WHAT YOU NEED TO DO:
An exact copy of every record below is needed, with all pictures removed.

EXERCISE DATA:

--------

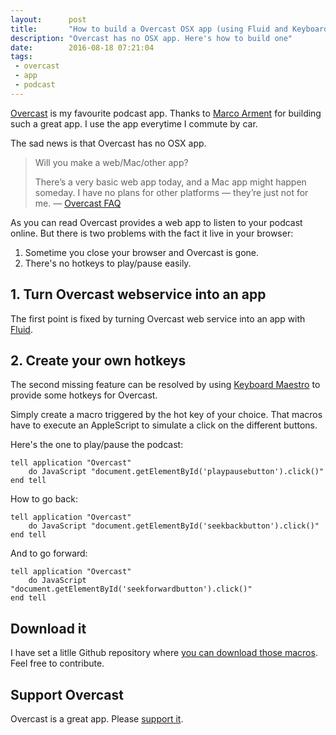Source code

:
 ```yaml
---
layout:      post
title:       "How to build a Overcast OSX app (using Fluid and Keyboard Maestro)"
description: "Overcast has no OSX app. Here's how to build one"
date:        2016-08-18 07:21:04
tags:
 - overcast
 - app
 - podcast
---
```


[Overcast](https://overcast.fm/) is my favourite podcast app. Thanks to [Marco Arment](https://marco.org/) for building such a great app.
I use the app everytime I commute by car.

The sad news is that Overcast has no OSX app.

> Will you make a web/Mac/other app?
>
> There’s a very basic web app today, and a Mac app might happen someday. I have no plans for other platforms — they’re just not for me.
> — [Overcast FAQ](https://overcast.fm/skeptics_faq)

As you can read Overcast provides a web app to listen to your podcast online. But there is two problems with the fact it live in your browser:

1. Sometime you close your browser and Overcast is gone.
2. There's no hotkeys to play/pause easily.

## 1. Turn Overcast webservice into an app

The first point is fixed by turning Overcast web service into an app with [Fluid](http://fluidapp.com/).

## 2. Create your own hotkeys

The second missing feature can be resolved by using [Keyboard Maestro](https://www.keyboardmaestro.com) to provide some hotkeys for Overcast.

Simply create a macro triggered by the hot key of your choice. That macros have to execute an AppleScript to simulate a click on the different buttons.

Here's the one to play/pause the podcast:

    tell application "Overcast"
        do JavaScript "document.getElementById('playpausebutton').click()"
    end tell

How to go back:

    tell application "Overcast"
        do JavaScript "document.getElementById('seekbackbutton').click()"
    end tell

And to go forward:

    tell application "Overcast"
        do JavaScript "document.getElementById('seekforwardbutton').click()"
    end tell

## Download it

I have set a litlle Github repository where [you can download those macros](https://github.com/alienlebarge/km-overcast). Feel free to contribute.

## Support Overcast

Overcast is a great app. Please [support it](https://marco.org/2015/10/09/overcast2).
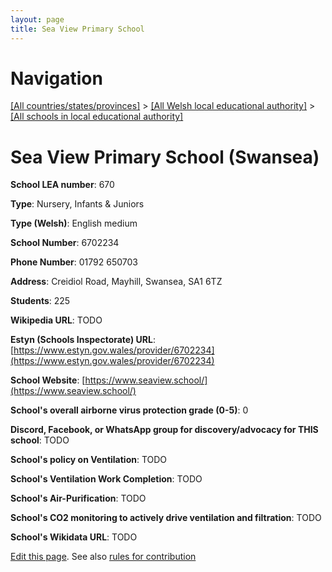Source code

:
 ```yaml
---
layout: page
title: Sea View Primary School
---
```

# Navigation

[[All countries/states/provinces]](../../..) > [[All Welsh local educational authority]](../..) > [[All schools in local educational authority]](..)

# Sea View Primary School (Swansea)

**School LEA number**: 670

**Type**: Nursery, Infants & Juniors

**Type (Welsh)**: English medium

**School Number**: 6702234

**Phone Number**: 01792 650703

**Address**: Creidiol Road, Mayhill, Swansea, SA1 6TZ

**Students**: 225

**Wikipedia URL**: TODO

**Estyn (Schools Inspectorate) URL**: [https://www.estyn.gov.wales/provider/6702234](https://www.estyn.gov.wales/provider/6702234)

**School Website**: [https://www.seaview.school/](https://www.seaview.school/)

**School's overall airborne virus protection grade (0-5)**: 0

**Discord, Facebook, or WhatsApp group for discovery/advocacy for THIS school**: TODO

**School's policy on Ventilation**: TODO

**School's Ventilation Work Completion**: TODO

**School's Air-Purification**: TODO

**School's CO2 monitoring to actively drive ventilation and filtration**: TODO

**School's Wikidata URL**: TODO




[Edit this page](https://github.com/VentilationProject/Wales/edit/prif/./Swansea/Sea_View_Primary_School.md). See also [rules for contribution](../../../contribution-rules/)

--------

FINISHED EXERCISE:
Source code

:
 ```yaml
---
layout:      post
title:       "How to build a Overcast OSX app (using Fluid and Keyboard Maestro)"
description: "Overcast has no OSX app. Here's how to build one"
date:        2016-08-18 07:21:04
tags:
 - overcast
 - app
 - podcast
---
```


[Overcast](https://overcast.fm/) is my favourite podcast app. Thanks to [Marco Arment](https://marco.org/) for building such a great app.
I use the app everytime I commute by car.

The sad news is that Overcast has no OSX app.

> Will you make a web/Mac/other app?
>
> There’s a very basic web app today, and a Mac app might happen someday. I have no plans for other platforms — they’re just not for me.
> — [Overcast FAQ](https://overcast.fm/skeptics_faq)

As you can read Overcast provides a web app to listen to your podcast online. But there is two problems with the fact it live in your browser:

1. Sometime you close your browser and Overcast is gone.
2. There's no hotkeys to play/pause easily.

## 1. Turn Overcast webservice into an app

The first point is fixed by turning Overcast web service into an app with [Fluid](http://fluidapp.com/).

## 2. Create your own hotkeys

The second missing feature can be resolved by using [Keyboard Maestro](https://www.keyboardmaestro.com) to provide some hotkeys for Overcast.

Simply create a macro triggered by the hot key of your choice. That macros have to execute an AppleScript to simulate a click on the different buttons.

Here's the one to play/pause the podcast:

    tell application "Overcast"
        do JavaScript "document.getElementById('playpausebutton').click()"
    end tell

How to go back:

    tell application "Overcast"
        do JavaScript "document.getElementById('seekbackbutton').click()"
    end tell

And to go forward:

    tell application "Overcast"
        do JavaScript "document.getElementById('seekforwardbutton').click()"
    end tell

## Download it

I have set a litlle Github repository where [you can download those macros](https://github.com/alienlebarge/km-overcast). Feel free to contribute.

## Support Overcast

Overcast is a great app. Please [support it](https://marco.org/2015/10/09/overcast2).
Source code

:
 ```yaml
---
layout: page
title: Sea View Primary School
---
```

# Navigation

[[All countries/states/provinces]](../../..) > [[All Welsh local educational authority]](../..) > [[All schools in local educational authority]](..)

# Sea View Primary School (Swansea)

**School LEA number**: 670

**Type**: Nursery, Infants & Juniors

**Type (Welsh)**: English medium

**School Number**: 6702234

**Phone Number**: 01792 650703

**Address**: Creidiol Road, Mayhill, Swansea, SA1 6TZ

**Students**: 225

**Wikipedia URL**: TODO

**Estyn (Schools Inspectorate) URL**: [https://www.estyn.gov.wales/provider/6702234](https://www.estyn.gov.wales/provider/6702234)

**School Website**: [https://www.seaview.school/](https://www.seaview.school/)

**School's overall airborne virus protection grade (0-5)**: 0

**Discord, Facebook, or WhatsApp group for discovery/advocacy for THIS school**: TODO

**School's policy on Ventilation**: TODO

**School's Ventilation Work Completion**: TODO

**School's Air-Purification**: TODO

**School's CO2 monitoring to actively drive ventilation and filtration**: TODO

**School's Wikidata URL**: TODO




[Edit this page](https://github.com/VentilationProject/Wales/edit/prif/./Swansea/Sea_View_Primary_School.md). See also [rules for contribution](../../../contribution-rules/)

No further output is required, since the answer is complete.